Now, one issue that follows on from this is that because it’s women’s sport and there are a lot of issues with women’s hockey itself at the moment, it’s getting a lot of attention.  You can justify giving these sorts of things that much attention if they are at least competitive (women’s soccer is more competitive, as even though the US dominates there are a lot closer teams and closer games and it really is the case that there are a number of teams that can beat the US on any given day, and not just a really good day), but if the sport isn’t competitive it doesn’t work.  We don’t see any reason why we should take women’s hockey seriously on the international level when there are only two good teams, which is only made worse by constant reminders that women’s sports, in general, aren’t close in terms of overall skill level and quality to the men’s teams (basically, the idea that if you took those dominant women’s teams and had them play against men’s teams the outcome would be as lopsided as it is when the dominant women’s teams play the weaker teams).  So it’s not the highest quality version of the sport and it’s not even a very competitive version of the sport, which means that the tournaments themselves aren’t very credible.  And since those are supposed to be the top examples of the sport, that means that women’s hockey itself isn’t very credible.  And then we wonder why, other than the fact that it’s women’s hockey, it’s getting so much attention and is seen as being that important.
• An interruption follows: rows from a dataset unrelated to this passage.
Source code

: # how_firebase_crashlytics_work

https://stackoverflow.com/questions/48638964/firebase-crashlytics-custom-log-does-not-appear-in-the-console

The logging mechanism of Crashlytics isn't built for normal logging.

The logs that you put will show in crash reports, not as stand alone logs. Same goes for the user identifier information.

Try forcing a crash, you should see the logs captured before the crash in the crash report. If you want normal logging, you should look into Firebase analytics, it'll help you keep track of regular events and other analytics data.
The thing is, we’ve seen sports actually rise from relatively being non-competitive where a couple of countries dominate to ones where a lot more teams are at the same level without degrading the performance of the top countries, partly inspired by Olympic participation.  Curling, for example, was dominated by a couple of countries — including Canada — but when it got Olympic participation a number of countries started to ramp up their programs and have become teams that you have to watch out for, but the teams from the other countries and particularly from Canada have not dropped in quality.  Some of the best teams on the Grand Slam of Curling are the teams that Canada sends to the Olympics and the other international tournaments and they are still in tough and still have a difficult time winning, even against non-standard teams like China and Japan.  I think the fact that curling never had one team or country that was that dominant and quite quickly ended up with a competitive field is what helped it move to being a credible international sport.  Women’s hockey isn’t there yet, but with the morale crushing Canada and US in the field I wonder if it will, indeed, ever get there.